After the bios screen screen would go black as it tries to load what I assume is the os.
Then after a really long time an error message shows up, something like
Acpi error, namespace lookup failure, Ae_not_found
Then it goes back to bios and tries again.
What I suspect happened is removing the nvidia driver led to some sort of circular dependency or lock on the system. This was when Ubuntu 20 first came out and official Ubuntu 20 cuda and nvidia drives weren't out yet so I was using ones for Ubuntu 18. Never figured it out...
First of all, that tiny little detail about the ACPI error is actually incredibly helpful: it's one of the few messages that tend to still leak onto the screen when the system is configured to boot in quiet mode. Thus, Linux was actually partly booting 100% fine.
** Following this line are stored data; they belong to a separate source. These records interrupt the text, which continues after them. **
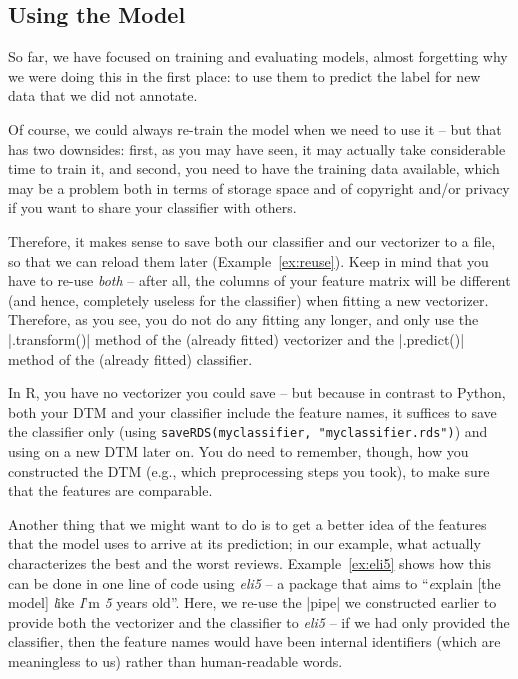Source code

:\subsection{Using the Model}

So far, we have focused on training and evaluating models, almost
forgetting why we were doing this in the first place: to use them to
predict the label for new data that we did not annotate.

Of course, we could always re-train the model when we need to use it
-- but that has two downsides: first, as you may have seen, it may
actually take considerable time to train it, and second, you need to
have the training data available, which may be a problem both in terms
of storage space and of copyright and/or privacy if you want to share
your classifier with others.

Therefore, it makes sense to save both our classifier and our
vectorizer to a file, so that we can reload them later
(Example~\ref{ex:reuse}). Keep in mind that you have to re-use \emph{both}
-- after all, the columns of your feature matrix will be different (and hence, completely useless for the classifier) when
fitting a new vectorizer. Therefore, as you see, you do not do any fitting any longer, and only use the |.transform()| method of the (already fitted) vectorizer and the |.predict()| method of the (already fitted) classifier.

In R, you have no vectorizer you could save -- but because in contrast to Python, both your DTM and your classifier include the feature names, it suffices to save the classifier only (using \verb+saveRDS(myclassifier, "myclassifier.rds")+) and using on a new DTM later on. You do need to remember, though, how you constructed the DTM (e.g., which preprocessing steps you took), to make sure that the features are comparable.




Another thing that we might want to do is to get a better idea of the
features that the model uses to arrive at its prediction; in our
example, what actually characterizes the best and the worst
reviews. Example~\ref{ex:eli5} shows how this can be done in one line of code
using \emph{eli5} -- a package that aims to ``\emph{e}xplain [the model]
\emph{l}ike \emph{I}'m \emph{5} years old''. Here, we re-use the
|pipe| we constructed earlier to provide both the vectorizer and the
classifier to  \emph{eli5} -- if we had only provided the
classifier, then the feature names would have been internal
identifiers (which are meaningless to us) rather than human-readable
words.

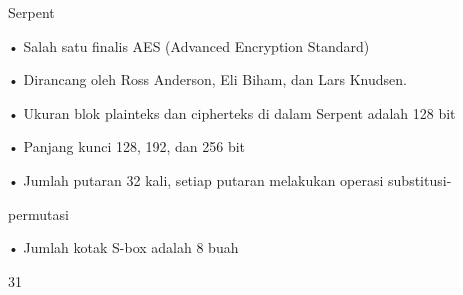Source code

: \documentclass{article}
\begin{document}

Serpent

• Salah satu finalis AES (Advanced Encryption Standard)

• Dirancang oleh Ross Anderson, Eli Biham, dan Lars Knudsen.

• Ukuran blok plainteks dan cipherteks di dalam Serpent adalah 128 bit

• Panjang kunci 128, 192, dan 256 bit

• Jumlah putaran 32 kali, setiap putaran melakukan operasi substitusi-

permutasi

• Jumlah kotak S-box adalah 8 buah 

31
\end{document}
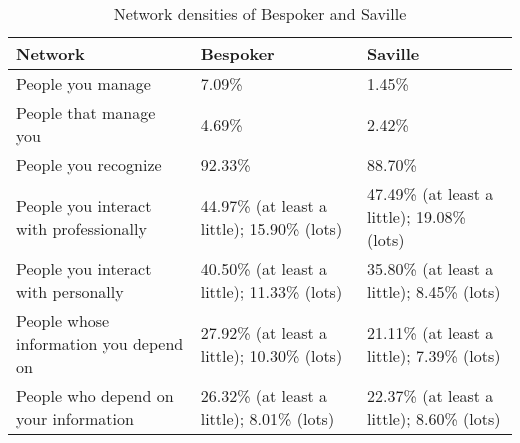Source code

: \begin{table}[tph]
\caption{\label{tab:NetworkDensity} Network densities of Bespoker and Saville}
\centering
\footnotesize{\begin{tabular}{p{5.6cm}p{4.0cm}p{4.0cm}}
\hline \hline
\vspace{1pt} \bfseries Network & \vspace{1pt} \bfseries Bespoker & \vspace{1pt} \bfseries Saville \\
\hline
\vspace{0.5pt} People you manage & \vspace{0.5pt} 7.09\% & \vspace{0.5pt} 1.45\% \\
\hline
\vspace{0.5pt} People that manage you & \vspace{0.5pt} 4.69\% & \vspace{0.5pt} 2.42\% \\
\hline
\vspace{0.5pt} People you recognize & \vspace{0.5pt} 92.33\% & \vspace{0.5pt} 88.70\% \\
\hline
\vspace{0.5pt} People you interact with professionally & \vspace{0.5pt} 44.97\% (at least a little); 15.90\% (lots) & \vspace{0.5pt} 47.49\% (at least a little); 19.08\% (lots) \\
\hline
\vspace{0.5pt} People you interact with personally & \vspace{0.5pt} 40.50\% (at least a little); 11.33\% (lots) & \vspace{0.5pt} 35.80\% (at least a little); 8.45\% (lots) \\
\hline
\vspace{0.5pt} People whose information you depend on & \vspace{0.5pt} 27.92\% (at least a little); 10.30\% (lots) & \vspace{0.5pt} 21.11\% (at least a little); 7.39\% (lots) \\
\hline
\vspace{0.5pt} People who depend on your information & \vspace{0.5pt} 26.32\% (at least a little); 8.01\% (lots) & \vspace{0.5pt} 22.37\% (at least a little); 8.60\% (lots) \\
\hline
\end{tabular}}
\end{table}

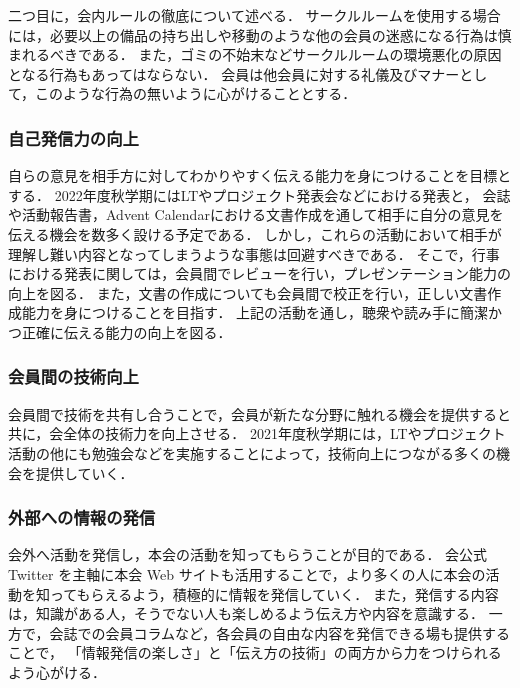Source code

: 二つ目に，会内ルールの徹底について述べる．
サークルルームを使用する場合には，必要以上の備品の持ち出しや移動のような他の会員の迷惑になる行為は慎まれるべきである．
また，ゴミの不始末などサークルルームの環境悪化の原因となる行為もあってはならない．
会員は他会員に対する礼儀及びマナーとして，このような行為の無いように心がけることとする．

\subsubsection*{自己発信力の向上}
自らの意見を相手方に対してわかりやすく伝える能力を身につけることを目標とする．
2022年度秋学期にはLTやプロジェクト発表会などにおける発表と，
会誌や活動報告書，Advent Calendarにおける文書作成を通して相手に自分の意見を伝える機会を数多く設ける予定である．
しかし，これらの活動において相手が理解し難い内容となってしまうような事態は回避すべきである．
そこで，行事における発表に関しては，会員間でレビューを行い，プレゼンテーション能力の向上を図る．
また，文書の作成についても会員間で校正を行い，正しい文書作成能力を身につけることを目指す．
上記の活動を通し，聴衆や読み手に簡潔かつ正確に伝える能力の向上を図る．

\subsubsection*{会員間の技術向上}
会員間で技術を共有し合うことで，会員が新たな分野に触れる機会を提供すると共に，会全体の技術力を向上させる．
2021年度秋学期には，LTやプロジェクト活動の他にも勉強会などを実施することによって，技術向上につながる多くの機会を提供していく．

\subsubsection*{外部への情報の発信}
会外へ活動を発信し，本会の活動を知ってもらうことが目的である．
会公式 Twitter を主軸に本会 Web サイトも活用することで，より多くの人に本会の活動を知ってもらえるよう，積極的に情報を発信していく．
また，発信する内容は，知識がある人，そうでない人も楽しめるよう伝え方や内容を意識する．
一方で，会誌での会員コラムなど，各会員の自由な内容を発信できる場も提供することで，
「情報発信の楽しさ」と「伝え方の技術」の両方から力をつけられるよう心がける．
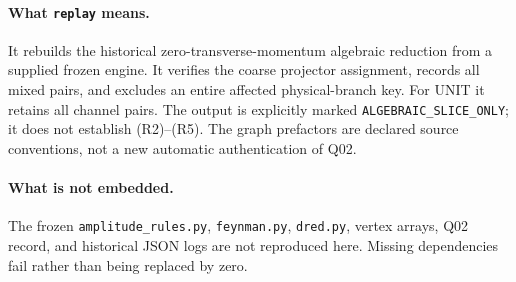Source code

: \documentclass[11pt,a4paper]{article}
\newcommand{\loc}[1]{\nolinkurl{#1}}
\theoremstyle{plain}
\theoremstyle{definition}
\theoremstyle{remark}
\numberwithin{equation}{section}
\begin{document}
\paragraph{What \loc{replay} means.}
It rebuilds the historical zero-transverse-momentum algebraic
reduction from a supplied frozen engine. It verifies the coarse
projector assignment, records all mixed pairs, and excludes an
entire affected physical-branch key.
For UNIT it retains all channel pairs.
The output is explicitly marked
\loc{ALGEBRAIC_SLICE_ONLY}; it does not establish (R2)--(R5).
The graph prefactors are declared source conventions, not a
new automatic authentication of Q02.

\paragraph{What is not embedded.}
The frozen \loc{amplitude_rules.py}, \loc{feynman.py},
\loc{dred.py}, vertex arrays, Q02 record, and historical JSON
logs are not reproduced here. Missing dependencies fail rather
than being replaced by zero.
\end{document}
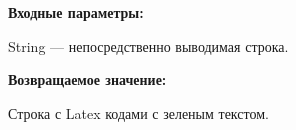\textbf{Входные параметры:}

String --- непосредственно выводимая строка.

\textbf{Возвращаемое значение:}

Строка с Latex кодами с зеленым текстом.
If the system was then just automatically resetting after a bit, that definitely sounds like a driver fault, and if you were still on the Ubuntu 18 drivers it sounds completely reasonable (for proprietary values of "reasonable" ._.) that you'd encounter a kernel panic or hardware lockup/reset or something like that.
--
I was curious why that ACPI error message leaked onto the screen, and presumed/guesstimated it was because it was being printed with a high log level/priority. I decided to go digging to see if my theory was correct.
#ifdef ENABLE_DEBUGGER
if (acpi_in_debugger) {
kdb_printf("%s", buffer);
} else {
if (printk_get_level(buffer))
printk("%s", buffer);
else
printk(KERN_CONT "%s", buffer);
}
#else
if (acpi_debugger_write_log(buffer) < 0) {
if (printk_get_level(buffer))
printk("%s", buffer);
else
printk(KERN_CONT "%s", buffer);
}
#endif
there we go.
This is weird: it uses different paths if kdb support is compiled in. If it is, it'll only ever use printk() functions, but if it's not, it tries calling acpi_debugger_write_log() first and only does printk() things if that returns < 0.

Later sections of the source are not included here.